In the opening lines of the poem, the speaker says that the woman's coyness wouldn't be a problem if they had all the time in the world. He says that, if they did have all the time in the world, he would gladly spend as much of that time as she wanted in wooing her. He says he would spend a "hundred years . . . to praise / (her) eyes" and "Two hundred to adore each breast." The implication is that the woman has perhaps told him that she is not ready to have sex with him, possibly because he has not proven to her yet that he really loves her. In the first stanza, the speaker tries to reassure the woman that this is not the case.

In the second stanza, the speaker says that—although he would gladly woo her and convince her of his love for years if he could—he can't because his time is finite. Indeed, he says that he can always hear "Time's wingèd chariot hurrying near." He says that if she is always so shy (or coy) about having sex with him, then eventually they will both be too old to enjoy sex anyway: her "beauty shall no more be found" and her "long-preserved virginity" will be wasted on the worms in the grave.

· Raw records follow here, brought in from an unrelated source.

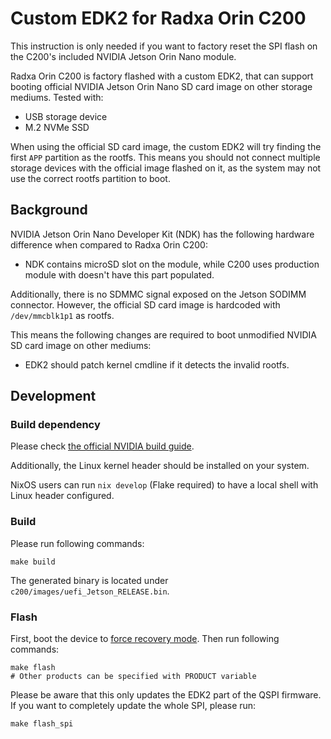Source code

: # Custom EDK2 for Radxa Orin C200

This instruction is only needed if you want to factory reset the SPI flash on the C200's included NVIDIA Jetson Orin Nano module.

Radxa Orin C200 is factory flashed with a custom EDK2, that can support booting official NVIDIA Jetson Orin Nano SD card image on other storage mediums. Tested with:

* USB storage device
* M.2 NVMe SSD

When using the official SD card image, the custom EDK2 will try finding the first `APP` partition as the rootfs. This means you should not connect multiple storage devices with the official image flashed on it, as the system may not use the correct rootfs partition to boot.

## Background

NVIDIA Jetson Orin Nano Developer Kit (NDK) has the following hardware difference when compared to Radxa Orin C200:

* NDK contains microSD slot on the module, while C200 uses production module with doesn't have this part populated.

Additionally, there is no SDMMC signal exposed on the Jetson SODIMM connector. However, the official SD card image is hardcoded with `/dev/mmcblk1p1` as rootfs.

This means the following changes are required to boot unmodified NVIDIA SD card image on other mediums:

* EDK2 should patch kernel cmdline if it detects the invalid rootfs.

## Development

### Build dependency

Please check [the official NVIDIA build guide](https://github.com/NVIDIA/edk2-nvidia/wiki/Build-with-docker#install-docker).

Additionally, the Linux kernel header should be installed on your system.

NixOS users can run `nix develop` (Flake required) to have a local shell with Linux header configured.

### Build

Please run following commands:

```
make build
```

The generated binary is located under `c200/images/uefi_Jetson_RELEASE.bin`.

### Flash

First, boot the device to [force recovery mode](https://developer.nvidia.com/embedded/learn/jetson-agx-orin-devkit-user-guide/howto.html#force-recovery-mode). Then run following commands:

```
make flash
# Other products can be specified with PRODUCT variable
```

Please be aware that this only updates the EDK2 part of the QSPI firmware.  
If you want to completely update the whole SPI, please run:

```
make flash_spi
```
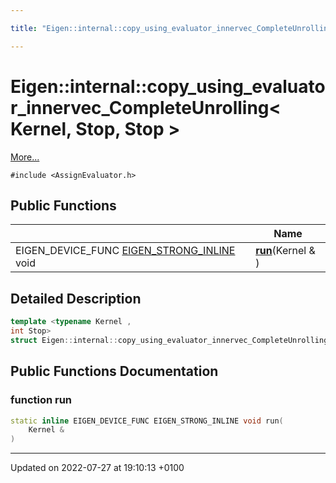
 ```yaml
---

title: "Eigen::internal::copy_using_evaluator_innervec_CompleteUnrolling< Kernel, Stop, Stop >"

---
```


# Eigen::internal::copy_using_evaluator_innervec_CompleteUnrolling< Kernel, Stop, Stop >



 [More...](#detailed-description)


`#include <AssignEvaluator.h>`

## Public Functions

|                | Name           |
| -------------- | -------------- |
| EIGEN_DEVICE_FUNC <a href="http://example.org/files/macros_8h/#define-eigen-strong-inline">EIGEN_STRONG_INLINE</a> void | **[run](http://example.org/classes/structeigen_1_1internal_1_1copy__using__evaluator__innervec__completeunrolling_3_01kernel_00_01stop_00_01stop_01_4/#function-run)**(Kernel & ) |

## Detailed Description

```cpp
template <typename Kernel ,
int Stop>
struct Eigen::internal::copy_using_evaluator_innervec_CompleteUnrolling< Kernel, Stop, Stop >;
```

## Public Functions Documentation

### function run

```cpp
static inline EIGEN_DEVICE_FUNC EIGEN_STRONG_INLINE void run(
    Kernel & 
)
```


-------------------------------

Updated on 2022-07-27 at 19:10:13 +0100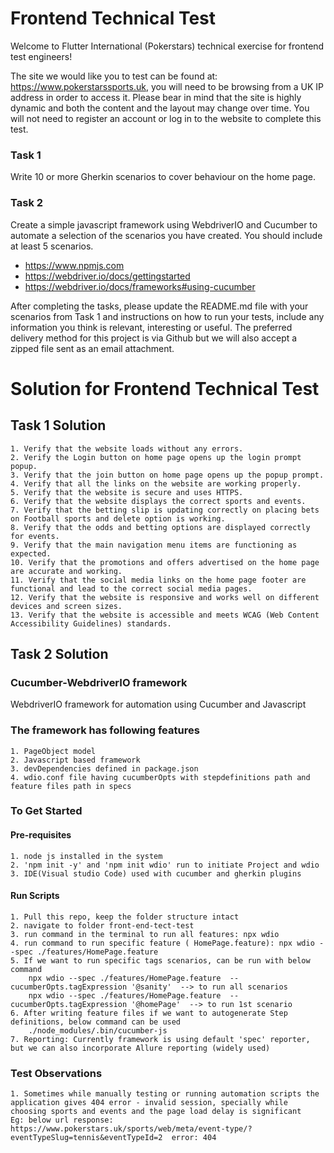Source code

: # Frontend Technical Test

Welcome to Flutter International (Pokerstars) technical exercise for frontend test engineers!

The site we would like you to test can be found at: https://www.pokerstarssports.uk, you will need to be browsing from a UK IP address in order to access it. Please bear in mind that the site is highly dynamic and both the content and the layout may change over time. You will not need to register an account or log in to the website to complete this test.

### Task 1
Write 10 or more Gherkin scenarios to cover behaviour on the home page.

### Task 2
Create a simple javascript framework using WebdriverIO and Cucumber to automate a selection of the scenarios you have created. You should include at least 5 scenarios.
- https://www.npmjs.com
- https://webdriver.io/docs/gettingstarted
- https://webdriver.io/docs/frameworks#using-cucumber

After completing the tasks, please update the README.md file with your scenarios from Task 1 and instructions on how to run your tests, include any information you think is relevant, interesting or useful. The preferred delivery method for this project is via Github but we will also accept a zipped file sent as an email attachment.


# Solution for Frontend Technical Test

## Task 1 Solution
```
1. Verify that the website loads without any errors.
2. Verify the Login button on home page opens up the login prompt popup. 
3. Verify that the join button on home page opens up the popup prompt.
4. Verify that all the links on the website are working properly.
5. Verify that the website is secure and uses HTTPS.
6. Verify that the website displays the correct sports and events.
7. Verify that the betting slip is updating correctly on placing bets on Football sports and delete option is working. 
8. Verify that the odds and betting options are displayed correctly for events. 
9. Verify that the main navigation menu items are functioning as expected.
10. Verify that the promotions and offers advertised on the home page are accurate and working.
11. Verify that the social media links on the home page footer are functional and lead to the correct social media pages.
12. Verify that the website is responsive and works well on different devices and screen sizes.
13. Verify that the website is accessible and meets WCAG (Web Content Accessibility Guidelines) standards.
```

## Task 2 Solution

### Cucumber-WebdriverIO framework
WebdriverIO framework for automation using Cucumber and Javascript

### The framework has following features
```
1. PageObject model
2. Javascript based framework
3. devDependencies defined in package.json
4. wdio.conf file having cucumberOpts with stepdefinitions path and feature files path in specs
```

### To Get Started
#### Pre-requisites
```
1. node js installed in the system
2. 'npm init -y' and 'npm init wdio' run to initiate Project and wdio 
3. IDE(Visual studio Code) used with cucumber and gherkin plugins
```

#### Run Scripts
```
1. Pull this repo, keep the folder structure intact
2. navigate to folder front-end-tect-test
3. run command in the terminal to run all features: npx wdio
4. run command to run specific feature ( HomePage.feature): npx wdio --spec ./features/HomePage.feature 
5. If we want to run specific tags scenarios, can be run with below command 
    npx wdio --spec ./features/HomePage.feature  --cucumberOpts.tagExpression '@sanity'  --> to run all scenarios
    npx wdio --spec ./features/HomePage.feature  --cucumberOpts.tagExpression '@homePage'  --> to run 1st scenario 
6. After writing feature files if we want to autogenerate Step definitions, below command can be used 
    ./node_modules/.bin/cucumber-js
7. Reporting: Currently framework is using default 'spec' reporter, but we can also incorporate Allure reporting (widely used)
```

### Test Observations
```
1. Sometimes while manually testing or running automation scripts the application gives 404 error - invalid session, specially while choosing sports and events and the page load delay is significant 
Eg: below url response:
https://www.pokerstars.uk/sports/web/meta/event-type/?eventTypeSlug=tennis&eventTypeId=2  error: 404

```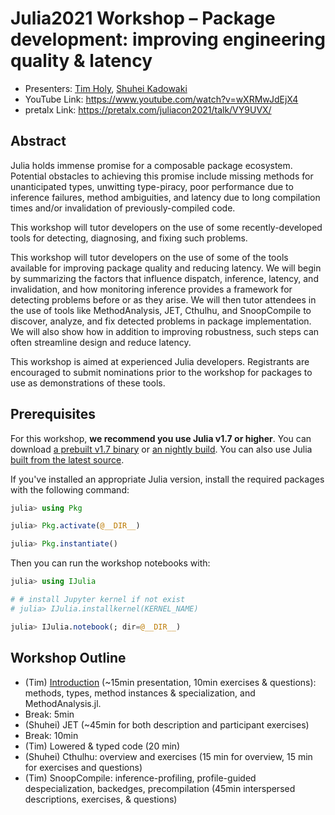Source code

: # Julia2021 Workshop – Package development: improving engineering quality & latency

- Presenters: [Tim Holy](https://github.com/timholy), [Shuhei Kadowaki](https://github.com/aviatesk)
- YouTube Link: <https://www.youtube.com/watch?v=wXRMwJdEjX4>
- pretalx Link: <https://pretalx.com/juliacon2021/talk/VY9UVX/>

## Abstract

Julia holds immense promise for a composable package ecosystem. Potential obstacles to achieving this promise include missing methods for unanticipated types, unwitting type-piracy, poor performance due to inference failures, method ambiguities, and latency due to long compilation times and/or invalidation of previously-compiled code.

This workshop will tutor developers on the use of some recently-developed tools for detecting, diagnosing, and fixing such problems.

This workshop will tutor developers on the use of some of the tools available for improving package quality and reducing latency. We will begin by summarizing the factors that influence dispatch, inference, latency, and invalidation, and how monitoring inference provides a framework for detecting problems before or as they arise. We will then tutor attendees in the use of tools like MethodAnalysis, JET, Cthulhu, and SnoopCompile to discover, analyze, and fix detected problems in package implementation. We will also show how in addition to improving robustness, such steps can often streamline design and reduce latency.

This workshop is aimed at experienced Julia developers. Registrants are encouraged to submit nominations prior to the workshop for packages to use as demonstrations of these tools.

## Prerequisites

For this workshop, **we recommend you use Julia v1.7 or higher**.
You can download [a prebuilt v1.7 binary](https://julialang.org/downloads/#upcoming_release) or [an nightly build](https://julialang.org/downloads/nightlies/). You can also use Julia [built from the latest source](https://github.com/JuliaLang/julia#building-julia).

If you've installed an appropriate Julia version, install the required packages with the following command:
```julia
julia> using Pkg

julia> Pkg.activate(@__DIR__)

julia> Pkg.instantiate()
```

Then you can run the workshop notebooks with:
```julia
julia> using IJulia

# # install Jupyter kernel if not exist
# julia> IJulia.installkernel(KERNEL_NAME)

julia> IJulia.notebook(; dir=@__DIR__)
```

## Workshop Outline

- (Tim) [Introduction](./Introduction.ipynb) (~15min presentation, 10min exercises & questions): methods, types, method instances & specialization, and MethodAnalysis.jl.
- Break: 5min
- (Shuhei) JET (~45min for both description and participant exercises)
- Break: 10min
- (Tim) Lowered & typed code (20 min)
- (Shuhei) Cthulhu: overview and exercises (15 min for overview, 15 min for exercises and questions)
- (Tim) SnoopCompile: inference-profiling, profile-guided despecialization, backedges, precompilation (45min interspersed descriptions, exercises, & questions)
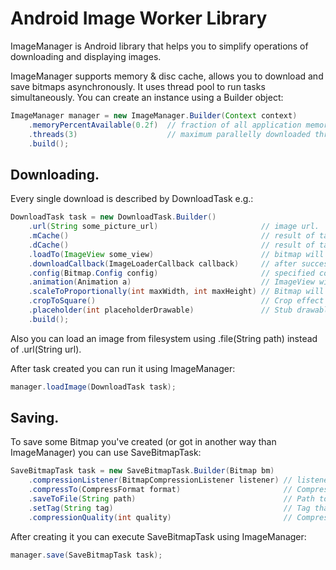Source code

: Android Image Worker Library
================================

ImageManager is Android library that helps you to simplify operations of downloading and displaying images.

ImageManager supports memory & disc cache, allows you to download and save bitmaps asynchronously. It uses thread pool
to run tasks simultaneously. You can create an instance using a Builder object:

```java
ImageManager manager = new ImageManager.Builder(Context context)
	.memoryPercentAvailable(0.2f)  // fraction of all application memory that will be used by cache.
	.threads(3)                    // maximum parallelly downloaded threads. 
	.build();
```
	
Downloading.
------------------------------

Every single download is described by DownloadTask e.g.:

```java
DownloadTask task = new DownloadTask.Builder()
	.url(String some_picture_url)                       // image url.
	.mCache()                                           // result of task execution will be cached in memory.
	.dCache()                                           // result of task execution will be cached on local filesystem.
	.loadTo(ImageView some_view)                        // bitmap will be placed to specified ImageView.
	.downloadCallback(ImageLoaderCallback callback)     // after successfull download ImageLoaderCallback will be notified with Bitmap.
	.config(Bitmap.Config config)                       // specified config will be used to decode image.
	.animation(Animation a)                             // ImageView will be animated after Bitmap set to it.
	.scaleToProportionally(int maxWidth, int maxHeight) // Bitmap will be scaled to match specified dimensions with saving proportions.
	.cropToSquare()                                     // Crop effect will be applied to download result.
	.placeholder(int placeholderDrawable)               // Stub drawable will be shown while image loading procedure.
	.build();
```

Also you can load an image from filesystem using .file(String path) instead of .url(String url).
	
After task created you can run it using ImageManager:

```java
manager.loadImage(DownloadTask task);
```

Saving.
--------------------

To save some Bitmap you've created (or got in another way than ImageManager) you can use SaveBitmapTask:

```java
SaveBitmapTask task = new SaveBitmapTask.Builder(Bitmap bm)
	.compressionListener(BitmapCompressionListener listener) // listener that will be notified after bitmap compression is completed (success or fail).
	.compressTo(CompressFormat format)                       // CompressFormat to save bitmap. CompressFormat.PNG will be used by default.
	.saveToFile(String path)                                 // Path to save bitmap, unnecessary param.
	.setTag(String tag)                                      // Tag that describes this SaveBitmapTask.
	.compressionQuality(int quality)                         // Compression quality.
```
	
After creating it you can execute SaveBitmapTask using ImageManager:

```java
manager.save(SaveBitmapTask task);
```
	
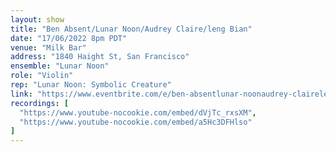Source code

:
 ```yaml
---
layout: show
title: "Ben Absent/Lunar Noon/Audrey Claire/leng Bian"
date: "17/06/2022 8pm PDT"
venue: "Milk Bar"
address: "1840 Haight St, San Francisco"
ensemble: "Lunar Noon"
role: "Violin"
rep: "Lunar Noon: Symbolic Creature"
link: "https://www.eventbrite.com/e/ben-absentlunar-noonaudrey-claireleng-bian-tickets-339523683477"
recordings: [
  "https://www.youtube-nocookie.com/embed/dVjTc_rxsXM",
  "https://www.youtube-nocookie.com/embed/a5Hc3DFHlso"
]
---
```

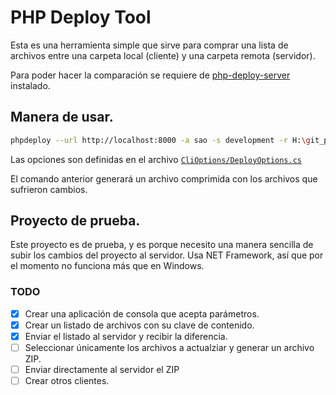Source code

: # PHP Deploy Tool

Esta es una herramienta simple que sirve para comprar una lista de archivos entre una carpeta local (cliente) y una carpeta remota (servidor).

Para poder hacer la comparación se requiere de [php-deploy-server](https://github.com/huchim/php-deploy-server) instalado.

## Manera de usar.

```bash
phpdeploy --url http://localhost:8000 -a sao -s development -r H:\git_projects3\avance-obra\api --output cambios.zip
```

Las opciones son definidas en el archivo [`CliOptions/DeployOptions.cs`](/CliOptions/DeployOptions.cs)

El comando anterior generará un archivo comprimida con los archivos que sufrieron cambios.

## Proyecto de prueba.

Este proyecto es de prueba, y es porque necesito una manera sencilla de subir los cambios del proyecto al servidor. Usa NET Framework, así que por el momento no funciona más que en Windows.

### TODO

* [x] Crear una aplicación de consola que acepta parámetros.
* [x] Crear un listado de archivos con su clave de contenido.
* [x] Enviar el listado al servidor y recibir la diferencia.
* [ ] Seleccionar únicamente los archivos a actualziar y generar un archivo ZIP.
* [ ] Enviar directamente al servidor el ZIP
* [ ] Crear otros clientes.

In the third stanza, the speaker tries to convince the woman that they should take advantage of their youth before time—their common enemy—takes it away from them. He frames her coyness as an "affront" to (or a waste of) their youth, as well as a surrender to "the slow-chapped power" of time.

This poem was written in the seventeenth century when a woman was expected to preserve her virginity until she was married. A woman who had sex before or outside of marriage was considered a "fallen woman"—or an outcast who was no longer fit for marriage. In this context, the coyness of the woman addressed in this poem therefore seems perfectly reasonable.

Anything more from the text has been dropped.